* [What the exercise asks]
Using the records that appear below, write out exactly the lines from the one with "- **Status**: ⏳ Not started" through the one with "### Provider-Specific Implementations", keeping both end lines.

* [Records for this exercise]
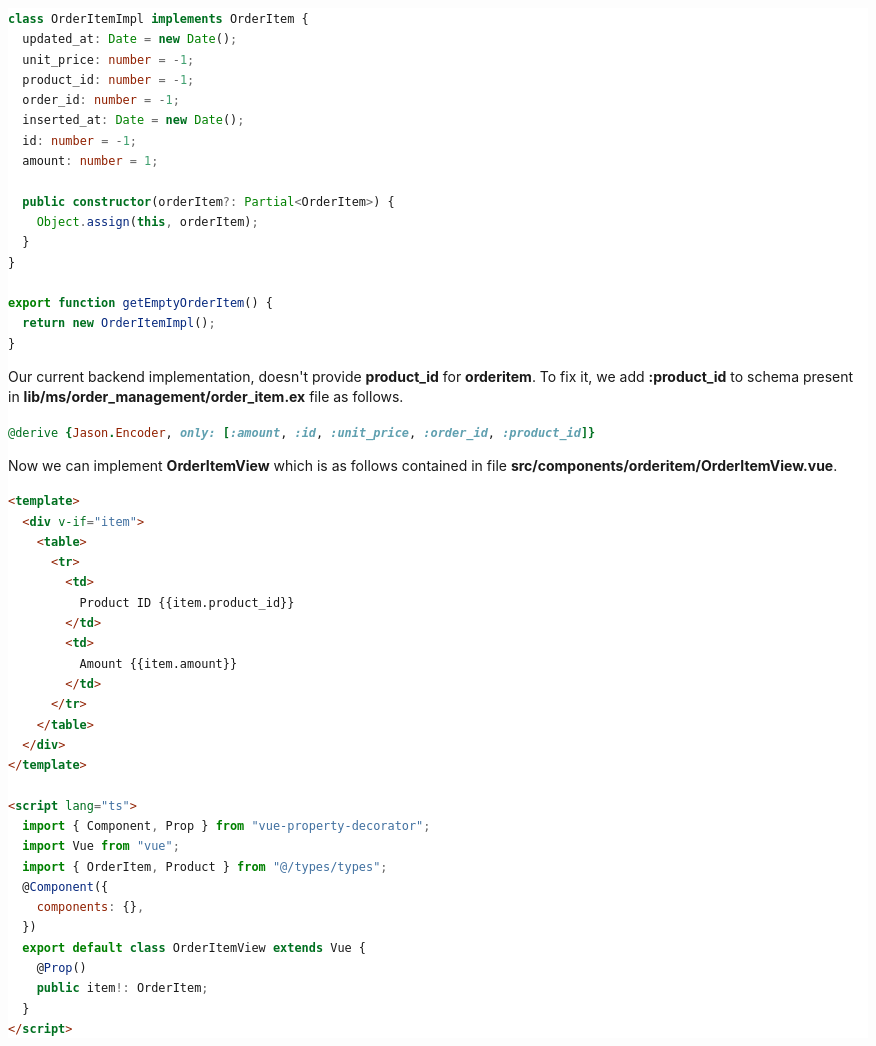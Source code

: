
 ```typescript
class OrderItemImpl implements OrderItem {
  updated_at: Date = new Date();
  unit_price: number = -1;
  product_id: number = -1;
  order_id: number = -1;
  inserted_at: Date = new Date();
  id: number = -1;
  amount: number = 1;

  public constructor(orderItem?: Partial<OrderItem>) {
    Object.assign(this, orderItem);
  }
}

export function getEmptyOrderItem() {
  return new OrderItemImpl();
}
```

Our current backend implementation, doesn't provide **product_id** for **orderitem**. To fix it, we add **:product_id** to schema present in **lib/ms/order_management/order_item.ex** file as follows.

```ruby
@derive {Jason.Encoder, only: [:amount, :id, :unit_price, :order_id, :product_id]}
```

Now we can implement **OrderItemView** which is as follows contained in file **src/components/orderitem/OrderItemView.vue**.

```html
<template>
  <div v-if="item">
    <table>
      <tr>
        <td>
          Product ID {{item.product_id}}
        </td>
        <td>
          Amount {{item.amount}}
        </td>
      </tr>
    </table>
  </div>
</template>

<script lang="ts">
  import { Component, Prop } from "vue-property-decorator";
  import Vue from "vue";
  import { OrderItem, Product } from "@/types/types";
  @Component({
    components: {},
  })
  export default class OrderItemView extends Vue {
    @Prop()
    public item!: OrderItem;
  }
</script>
```
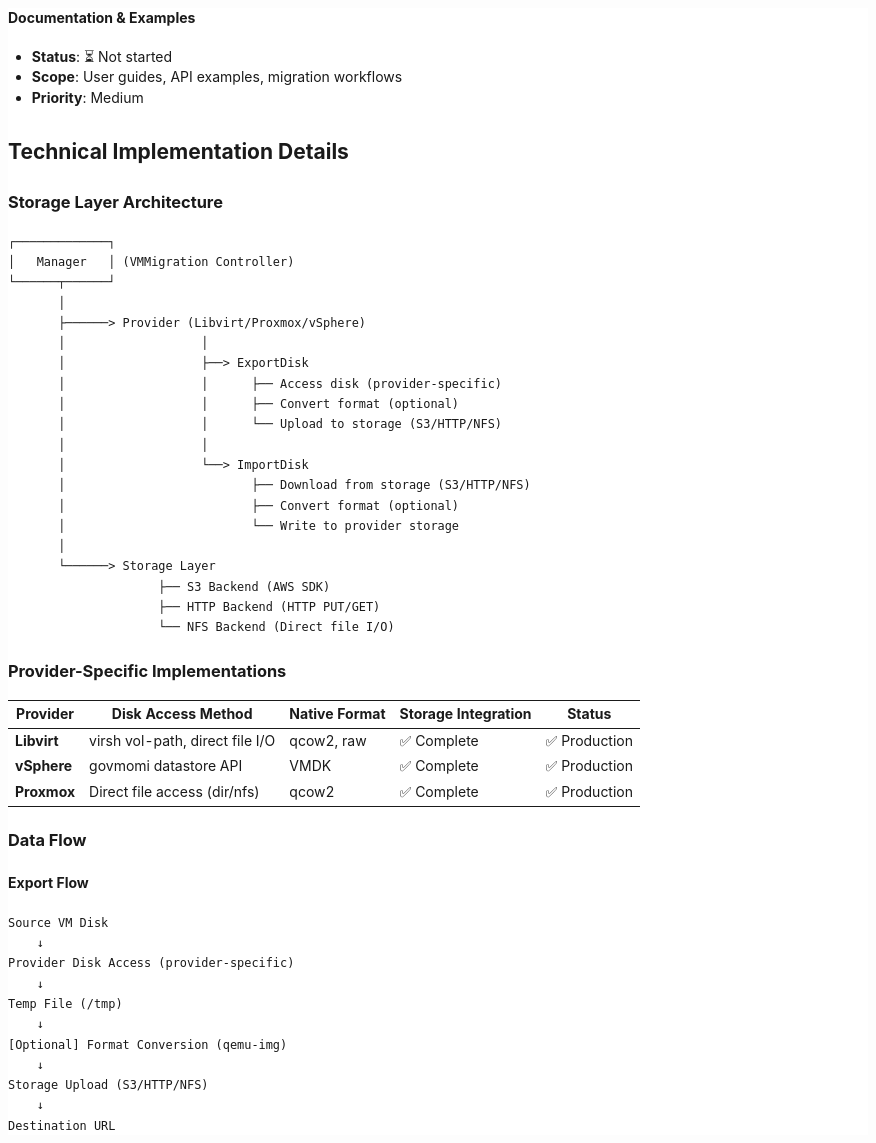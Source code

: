#### Documentation & Examples
- **Status**: ⏳ Not started
- **Scope**: User guides, API examples, migration workflows
- **Priority**: Medium

## Technical Implementation Details

### Storage Layer Architecture

```
┌─────────────┐
│   Manager   │ (VMMigration Controller)
└──────┬──────┘
       │
       ├──────> Provider (Libvirt/Proxmox/vSphere)
       │                   │
       │                   ├──> ExportDisk
       │                   │      ├── Access disk (provider-specific)
       │                   │      ├── Convert format (optional)
       │                   │      └── Upload to storage (S3/HTTP/NFS)
       │                   │
       │                   └──> ImportDisk
       │                          ├── Download from storage (S3/HTTP/NFS)
       │                          ├── Convert format (optional)
       │                          └── Write to provider storage
       │
       └──────> Storage Layer
                     ├── S3 Backend (AWS SDK)
                     ├── HTTP Backend (HTTP PUT/GET)
                     └── NFS Backend (Direct file I/O)
```

### Provider-Specific Implementations

| Provider | Disk Access Method | Native Format | Storage Integration | Status |
|----------|-------------------|---------------|---------------------|--------|
| **Libvirt** | virsh vol-path, direct file I/O | qcow2, raw | ✅ Complete | ✅ Production |
| **vSphere** | govmomi datastore API | VMDK | ✅ Complete | ✅ Production |
| **Proxmox** | Direct file access (dir/nfs) | qcow2 | ✅ Complete | ✅ Production |

### Data Flow

#### Export Flow
```
Source VM Disk
    ↓
Provider Disk Access (provider-specific)
    ↓
Temp File (/tmp)
    ↓
[Optional] Format Conversion (qemu-img)
    ↓
Storage Upload (S3/HTTP/NFS)
    ↓
Destination URL
```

* [Task result]
- **Status**: ⏳ Not started
- **Scope**: User guides, API examples, migration workflows
- **Priority**: Medium

## Technical Implementation Details

### Storage Layer Architecture

```
┌─────────────┐
│   Manager   │ (VMMigration Controller)
└──────┬──────┘
       │
       ├──────> Provider (Libvirt/Proxmox/vSphere)
       │                   │
       │                   ├──> ExportDisk
       │                   │      ├── Access disk (provider-specific)
       │                   │      ├── Convert format (optional)
       │                   │      └── Upload to storage (S3/HTTP/NFS)
       │                   │
       │                   └──> ImportDisk
       │                          ├── Download from storage (S3/HTTP/NFS)
       │                          ├── Convert format (optional)
       │                          └── Write to provider storage
       │
       └──────> Storage Layer
                     ├── S3 Backend (AWS SDK)
                     ├── HTTP Backend (HTTP PUT/GET)
                     └── NFS Backend (Direct file I/O)
```

### Provider-Specific Implementations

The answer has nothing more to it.